Его тело, поникнув, подрагивало на мягком автобусном сидении.
В далеком Бейруте.
Но дух его метался по Ашкелонской больнице, от Хаи к врачу, от врача к маме Риве, от мамы Ривы к двоюродному брату Хаиму.
Хая бросилась к телефону-автомату.
Моисей подставил руки. Но так и не смог принять даже на мгновение младенца, чтобы ей было легче набирать на ускользающем от пальца диске заветные цифры. Его сына принял на руки Хаим.
— Алло! Алло! — скороговоркой произносила Хая. — Скорая помощь? Скорая, скорей, сюда! Адрес? Ах, да — адрес! Записывайте! Ашкелонская городская больница! Родильное отделение!
И тут младенец, будто отказываясь от медицинской помощи, самостоятельно подал голос. Пронзительный и сильный — голос человека, вернувшего к жизни.
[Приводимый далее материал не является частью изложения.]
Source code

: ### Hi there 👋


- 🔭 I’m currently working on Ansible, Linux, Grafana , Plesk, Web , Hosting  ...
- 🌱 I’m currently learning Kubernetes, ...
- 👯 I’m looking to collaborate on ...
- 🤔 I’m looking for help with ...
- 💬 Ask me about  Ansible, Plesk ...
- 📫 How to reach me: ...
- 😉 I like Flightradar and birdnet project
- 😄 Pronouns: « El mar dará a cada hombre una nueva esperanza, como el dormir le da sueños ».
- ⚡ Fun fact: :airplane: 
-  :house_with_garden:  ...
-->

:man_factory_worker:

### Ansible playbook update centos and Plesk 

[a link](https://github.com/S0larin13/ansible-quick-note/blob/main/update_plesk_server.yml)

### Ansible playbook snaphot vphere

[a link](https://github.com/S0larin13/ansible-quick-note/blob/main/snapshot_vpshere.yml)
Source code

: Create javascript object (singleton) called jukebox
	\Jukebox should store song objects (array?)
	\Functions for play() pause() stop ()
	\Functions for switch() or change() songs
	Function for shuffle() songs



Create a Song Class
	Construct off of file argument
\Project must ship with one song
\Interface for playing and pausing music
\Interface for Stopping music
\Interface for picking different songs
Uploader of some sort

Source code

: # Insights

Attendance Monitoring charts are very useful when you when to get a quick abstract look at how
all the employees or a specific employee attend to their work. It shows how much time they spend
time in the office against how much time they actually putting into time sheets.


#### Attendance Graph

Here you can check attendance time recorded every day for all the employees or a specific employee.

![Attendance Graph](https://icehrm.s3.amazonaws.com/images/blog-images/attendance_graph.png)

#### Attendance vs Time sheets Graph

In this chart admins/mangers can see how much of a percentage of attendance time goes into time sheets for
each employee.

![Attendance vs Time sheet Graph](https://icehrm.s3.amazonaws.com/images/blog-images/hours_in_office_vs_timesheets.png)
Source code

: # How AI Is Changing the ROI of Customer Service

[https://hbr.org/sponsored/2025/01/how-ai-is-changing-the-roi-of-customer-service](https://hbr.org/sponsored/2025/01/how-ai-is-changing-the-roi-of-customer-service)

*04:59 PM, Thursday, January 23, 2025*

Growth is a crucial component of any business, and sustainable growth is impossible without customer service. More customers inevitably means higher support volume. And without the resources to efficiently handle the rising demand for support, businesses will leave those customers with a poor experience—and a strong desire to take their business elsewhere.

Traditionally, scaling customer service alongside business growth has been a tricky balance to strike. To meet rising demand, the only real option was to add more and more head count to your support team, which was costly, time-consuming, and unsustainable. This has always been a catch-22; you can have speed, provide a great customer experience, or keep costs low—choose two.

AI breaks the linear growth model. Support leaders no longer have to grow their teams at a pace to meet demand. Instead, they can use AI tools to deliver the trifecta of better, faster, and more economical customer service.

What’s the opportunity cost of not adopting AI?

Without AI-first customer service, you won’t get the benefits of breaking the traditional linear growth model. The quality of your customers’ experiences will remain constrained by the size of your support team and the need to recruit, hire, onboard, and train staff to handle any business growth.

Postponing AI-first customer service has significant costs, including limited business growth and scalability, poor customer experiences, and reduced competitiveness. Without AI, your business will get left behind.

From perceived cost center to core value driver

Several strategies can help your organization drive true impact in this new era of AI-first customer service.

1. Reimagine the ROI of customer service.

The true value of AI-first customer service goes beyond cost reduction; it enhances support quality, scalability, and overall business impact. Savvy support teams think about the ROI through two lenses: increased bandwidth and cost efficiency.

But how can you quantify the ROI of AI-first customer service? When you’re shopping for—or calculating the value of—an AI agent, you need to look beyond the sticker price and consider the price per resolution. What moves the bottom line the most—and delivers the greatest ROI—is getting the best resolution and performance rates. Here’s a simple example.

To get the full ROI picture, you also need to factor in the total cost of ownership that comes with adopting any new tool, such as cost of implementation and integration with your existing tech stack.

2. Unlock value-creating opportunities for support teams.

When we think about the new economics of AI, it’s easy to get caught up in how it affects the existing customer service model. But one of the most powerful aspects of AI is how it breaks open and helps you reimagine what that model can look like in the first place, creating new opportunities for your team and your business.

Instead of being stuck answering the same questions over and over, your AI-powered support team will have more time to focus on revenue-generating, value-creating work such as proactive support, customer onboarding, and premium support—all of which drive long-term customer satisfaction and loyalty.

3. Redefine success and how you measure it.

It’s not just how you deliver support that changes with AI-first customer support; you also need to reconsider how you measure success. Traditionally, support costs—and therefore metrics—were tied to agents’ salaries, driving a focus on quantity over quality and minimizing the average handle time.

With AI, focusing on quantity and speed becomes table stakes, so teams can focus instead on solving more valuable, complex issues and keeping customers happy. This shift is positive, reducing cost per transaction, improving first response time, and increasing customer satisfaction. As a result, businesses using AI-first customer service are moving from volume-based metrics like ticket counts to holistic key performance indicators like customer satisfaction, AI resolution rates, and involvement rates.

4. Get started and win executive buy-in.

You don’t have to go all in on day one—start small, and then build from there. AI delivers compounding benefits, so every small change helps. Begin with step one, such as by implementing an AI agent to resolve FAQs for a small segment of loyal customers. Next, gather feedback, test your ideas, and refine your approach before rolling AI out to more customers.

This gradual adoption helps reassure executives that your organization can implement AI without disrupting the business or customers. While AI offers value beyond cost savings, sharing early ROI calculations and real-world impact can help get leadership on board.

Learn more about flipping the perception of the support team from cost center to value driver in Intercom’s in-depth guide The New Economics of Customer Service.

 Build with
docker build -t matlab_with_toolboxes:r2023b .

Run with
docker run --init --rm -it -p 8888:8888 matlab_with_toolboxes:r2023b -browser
Почему «вернувшегося к жизни»? Потому что Моисею показалось, что это был его голос…
— Живи, малыш! — сказал он тихо, зная, что его никто уже не услышит.
… В Израиле стояло жаркое лето, рекордное по количеству родившихся израильтян.
Жаркое лето достопамятного 1983 года — время затяжной войны в Ливане и бессрочной забастовки врачей.
РЕЗЕРВИСТЫ РУССКОГО БАТАЛЬОНА
Светящиеся фары металлических громад — автобусы и частные машины — осветили весь невеликий пятачок поселенческого плаца. Треножник — в центре, на нем — перевернутая каска, в каске огонь. В огне — отчетливое бормотанье молитвы: «барух ата адонай, алохейну мелех ба олам…»
И невероятно четко:
— Да отсохнет моя рука, если позабуду тебя, Иерусалим!
Яша взял за руку смуглого человека с автоматом «узи», стоявшего у горящей огнем каски.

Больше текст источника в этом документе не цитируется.